All contributors who do not meet the criteria for authorship should be listed in an Acknowledgements section. Examples of those who might be acknowledged include a person who provided purely technical help, or a department chair who provided only general support. 

If professional writing assistance was provided (e.g., from a specialist communications company) this should be included in the Acknowledgements section. Authors must disclose any writing assistance – including the individual’s name, company and level of input – and identify the entity that paid for this assistance.

When an individual who is not listed as an author submits a manuscript on behalf of the author(s), a statement must be included in the Acknowledgements section of the manuscript and in the accompanying cover letter. The statement must confirm that the listed authors have authorized the submission of their manuscript via third party and approved any statements or declarations, e.g., conflicting interests, funding, etc.

Where appropriate, Sage reserves the right to deny consideration to manuscripts submitted by a third party rather than by the authors themselves.

Do not include funding information in the Acknowledgements. Authors will be asked to disclose any sources of funding during submission.

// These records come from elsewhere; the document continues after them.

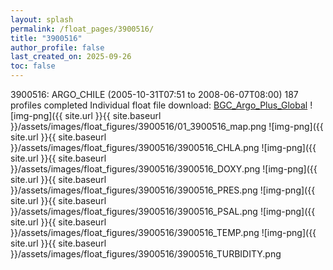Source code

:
 ```yaml
---
layout: splash
permalink: /float_pages/3900516/
title: "3900516"
author_profile: false
last_created_on: 2025-09-26
toc: false
---
```

 
3900516: ARGO_CHILE (2005-10-31T07:51 to 2008-06-07T08:00)
187 profiles completed
Individual float file download: [BGC_Argo_Plus_Global](https://ftp.soest.hawaii.edu/bgc_argo_plus/Individual_Floats/outliers_removed/3900516_Sprof_processed.nc)
![img-png]({{ site.url }}{{ site.baseurl }}/assets/images/float_figures/3900516/01_3900516_map.png
![img-png]({{ site.url }}{{ site.baseurl }}/assets/images/float_figures/3900516/3900516_CHLA.png
![img-png]({{ site.url }}{{ site.baseurl }}/assets/images/float_figures/3900516/3900516_DOXY.png
![img-png]({{ site.url }}{{ site.baseurl }}/assets/images/float_figures/3900516/3900516_PRES.png
![img-png]({{ site.url }}{{ site.baseurl }}/assets/images/float_figures/3900516/3900516_PSAL.png
![img-png]({{ site.url }}{{ site.baseurl }}/assets/images/float_figures/3900516/3900516_TEMP.png
![img-png]({{ site.url }}{{ site.baseurl }}/assets/images/float_figures/3900516/3900516_TURBIDITY.png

To ensure that the article is anonymized, please do not include author names or affiliations, or any other identifying information in any portion of the manuscript other than this Title Page.

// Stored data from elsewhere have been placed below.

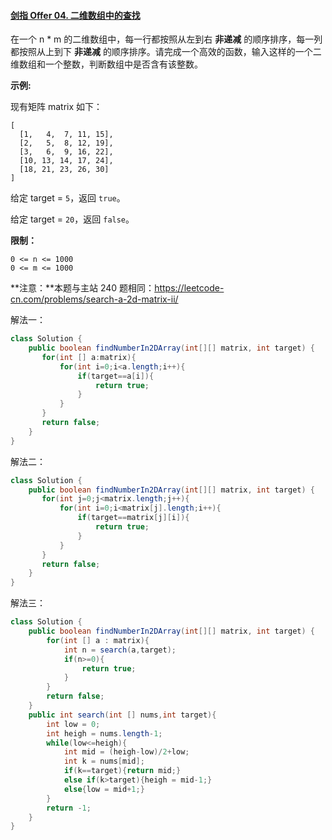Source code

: #### [剑指 Offer 04. 二维数组中的查找](https://leetcode.cn/problems/er-wei-shu-zu-zhong-de-cha-zhao-lcof/)

在一个 n * m 的二维数组中，每一行都按照从左到右 **非递减** 的顺序排序，每一列都按照从上到下 **非递减** 的顺序排序。请完成一个高效的函数，输入这样的一个二维数组和一个整数，判断数组中是否含有该整数。

**示例:**

现有矩阵 matrix 如下：

```
[
  [1,   4,  7, 11, 15],
  [2,   5,  8, 12, 19],
  [3,   6,  9, 16, 22],
  [10, 13, 14, 17, 24],
  [18, 21, 23, 26, 30]
]
```

给定 target = `5`，返回 `true`。

给定 target = `20`，返回 `false`。

**限制：**

```
0 <= n <= 1000
0 <= m <= 1000
```

**注意：**本题与主站 240 题相同：https://leetcode-cn.com/problems/search-a-2d-matrix-ii/

解法一：

```java
class Solution {
    public boolean findNumberIn2DArray(int[][] matrix, int target) {
       for(int [] a:matrix){
           for(int i=0;i<a.length;i++){
               if(target==a[i]){
                   return true;
               }
           }
       }
       return false;
    }
}
```

解法二：

```java
class Solution {
    public boolean findNumberIn2DArray(int[][] matrix, int target) {
       for(int j=0;j<matrix.length;j++){
           for(int i=0;i<matrix[j].length;i++){
               if(target==matrix[j][i]){
                   return true;
               }
           }
       }
       return false;
    }
}
```

解法三：

```java
class Solution {
    public boolean findNumberIn2DArray(int[][] matrix, int target) {
        for(int [] a : matrix){
            int n = search(a,target);
            if(n>=0){
                return true;
            }
        }
        return false;
    }
    public int search(int [] nums,int target){
        int low = 0;
        int heigh = nums.length-1;
        while(low<=heigh){
            int mid = (heigh-low)/2+low;
            int k = nums[mid];
            if(k==target){return mid;}
            else if(k>target){heigh = mid-1;}
            else{low = mid+1;}
        }
        return -1;
    }
}
```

A formatted title page example can be found here for reference.

4.6.2 Manuscript

Word counts and specific formatting requirements for different article types are further described in Section 1.2. A formatted manuscript example can be found here for reference.

Page 1: Title The first page of the manuscript text file should include only the title used on the Title Page (above).

Page 2: Abstract Original articles and Ideas and Innovations articles should include a structured abstract of no longer than 250 words with the following headings and information, as applicable.

Structured Abstract:

  • Objective: State the main question or objective of the study and the major hypothesis tested, if any.
  • Design: Describe the design of the study indicating, as appropriate, use of randomization, anonymization, criterion standards for diagnostic tests, temporal direction (retrospective or prospective), etc.
  • Setting: Indicate the study setting, including the level of clinical care (for example, primary or tertiary; private practice or institutional).
  • Patients, Participants: State selection procedures, entry criteria, and numbers of participants entering and finishing the study.
  • Interventions: Describe the essential features of any intervention, including the methods and duration of administration.
  • Main Outcome Measure(s): The primary study outcome measures should be indicated as planned before data collection began. If the hypothesis being reported was formulated during or after data collection, this fact should be clearly stated.
  • Results: Describe measurements that are not evident from the nature of the main results and indicate any anonymization. If possible, the results should be accompanied by confidence intervals (most often the 95% interval) and the exact level of statistical significance. For comparative studies, confidence intervals should relate to the differences between groups. Absolute values should be indicated when risk changes or effect sizes are given.
  • Conclusions: State only those conclusions of the study that are directly supported by data, along with their clinical application (avoiding overgeneralization) and/or whether additional study is required before the information should be used in clinical settings. Equal emphasis must be given to positive and negative findings of equal scientific merit.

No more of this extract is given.